Was stimmt da nicht? Gastwirt Gregor Konski mit einem Suppenteller. © Enzinger

Am Neumarkter Stadtplatz ist der Frust bei manchen Geschäftsinhabern groß. Einer davon ist der Postwirt, der für seinen Biergarten auf die Barrikaden geht. Das ist der Hintergrund.

Neumarkt-St. Veit – Wenn der Postwirt aktuell im „Biergarten“ vor seinem Wirtshaus Suppe serviert, kann es schon sein, dass Flädle und Co. über den Tellerrand hinaus schwappen. Denn nach der Stadtplatzsanierung fällt das Kopfsteinpflaster nicht nur in Richtung Unteres Tor ab, sondern auch zur Straße hin. „So viele Bierdeckel können wir gar nicht unter den Tisch schieben, dass wir das gerade hinbekommen!“, schimpfen die Wirtsleute Marzena Glosek-Lebioda und Gregor Konski.

Die beiden Pächter des Postwirts hätten gerne eine Freischankfläche, um das Gefälle auszugleichen. Doch ein Antrag in diese Richtung war im Bauausschuss abgelehnt worden. Das sorgte für Unmut bei Post-Wirt. „Seit Jahren gab es immer eine Terrasse!“ Bei seinem Vorgänger, der Familie Hattenkofer. Und auch bei seinem Vor-Vorgänger, der Familie Berghammer. „Und plötzlich sollen die Gäste Suppe aus der Schnabeltasse trinken, weil sie vom Teller raus läuft!“, regen sich Wirtin Marzena und ihr Lebensgefährte Gregor über das soziale Netzwerk Facebook auf.
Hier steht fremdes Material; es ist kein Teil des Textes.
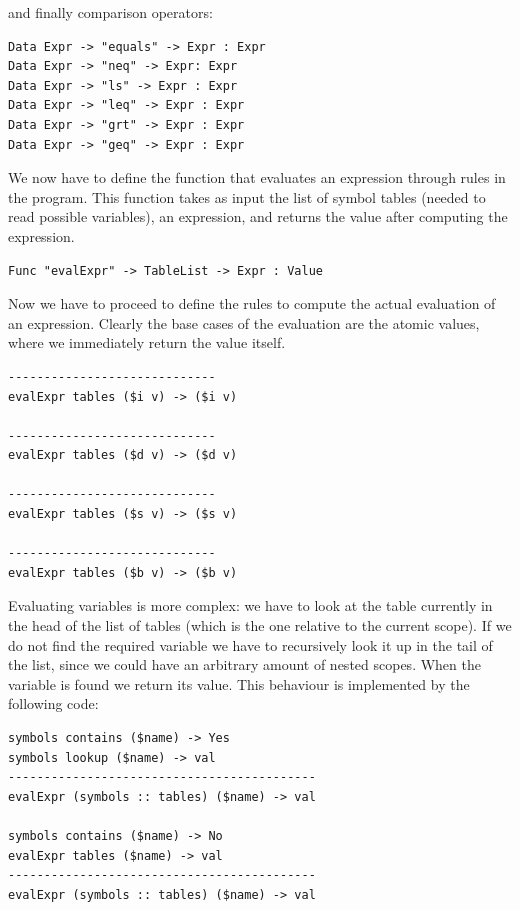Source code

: \noindent
and finally comparison operators:
\begin{lstlisting}
Data Expr -> "equals" -> Expr : Expr
Data Expr -> "neq" -> Expr: Expr
Data Expr -> "ls" -> Expr : Expr
Data Expr -> "leq" -> Expr : Expr
Data Expr -> "grt" -> Expr : Expr
Data Expr -> "geq" -> Expr : Expr
\end{lstlisting}

We now have to define the function that evaluates an expression through rules in the program. This function takes as input the list of symbol tables (needed to read possible variables), an expression, and returns the value after computing the expression.

\begin{lstlisting}
Func "evalExpr" -> TableList -> Expr : Value
\end{lstlisting}

\noindent
Now we have to proceed to define the rules to compute the actual evaluation of an expression. Clearly the base cases of the evaluation are the atomic values, where we immediately return the value itself.

\begin{lstlisting}
-----------------------------
evalExpr tables ($i v) -> ($i v)

-----------------------------
evalExpr tables ($d v) -> ($d v)

-----------------------------
evalExpr tables ($s v) -> ($s v)

-----------------------------
evalExpr tables ($b v) -> ($b v)
\end{lstlisting}

Evaluating variables is more complex: we have to look at the table currently in the head of the list of tables (which is the one relative to the current scope). If we do not find the required variable we have to recursively look it up in the tail of the list, since we could have an arbitrary amount of nested scopes. When the variable is found we return its value. This behaviour is implemented by the following code:

\begin{lstlisting}
symbols contains ($name) -> Yes
symbols lookup ($name) -> val
-------------------------------------------
evalExpr (symbols :: tables) ($name) -> val

symbols contains ($name) -> No
evalExpr tables ($name) -> val
-------------------------------------------
evalExpr (symbols :: tables) ($name) -> val

\end{lstlisting}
Es geht darum, dass die Stadt nach dem Abschluss der Sanierungsmaßnahme am Neumarkter Stadtplatz die Holzterrassen, wie sie bisher vor den Gastronomie-Betrieben in der Stadt üblich waren, gerne vom Stadtplatz verbannen möchten.

Gefälle am Stadtplatz muss kompensiert werden

Die aber waren alleine schon deswegen aus Sicht der Wirte notwendig, um das Gefälle vor den Gasthäusern zu kompensieren. „Die Sanierung des Stadtplatzes ist gut geworden. Es schaut richtig schön aus. Aber was hilft mir ein sanierter Stadtplatz, wenn ich draußen keinen Biergartenbetrieb bewerkstelligen kann?“, fragt die Wirtin.

Marzena Glosek-Lebioda und Gregor Konski sind seit genau zwei Jahren Pächter des Gasthofs „Zur Post“. Sie haben aufgesperrt und mussten nur einen Monat später wieder schließen, weil die Corona-Beschränkungen keinen Restaurant-Betrieb zugelassen hatten. Dann kam die Sanierung: „Deswegen haben wir die alte Terrasse am Stadtplatz gar nicht erst aufgebaut“, erzählt Marzena Glosek-Lebioda.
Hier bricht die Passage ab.